*What the task asks*:
Please copy out all lines of the entries that contain the word "Reset".

*Records for the exercise*:
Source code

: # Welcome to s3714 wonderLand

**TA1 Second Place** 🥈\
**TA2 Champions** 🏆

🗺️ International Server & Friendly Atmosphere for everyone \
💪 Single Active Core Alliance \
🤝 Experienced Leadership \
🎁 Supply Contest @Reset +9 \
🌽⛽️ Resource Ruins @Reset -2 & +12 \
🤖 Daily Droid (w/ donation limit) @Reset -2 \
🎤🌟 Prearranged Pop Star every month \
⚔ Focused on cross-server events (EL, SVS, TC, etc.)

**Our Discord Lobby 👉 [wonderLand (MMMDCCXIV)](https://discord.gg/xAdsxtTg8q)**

*Solution to the problem*:
🎁 Supply Contest @Reset +9 \
🌽⛽️ Resource Ruins @Reset -2 & +12 \
🤖 Daily Droid (w/ donation limit) @Reset -2 \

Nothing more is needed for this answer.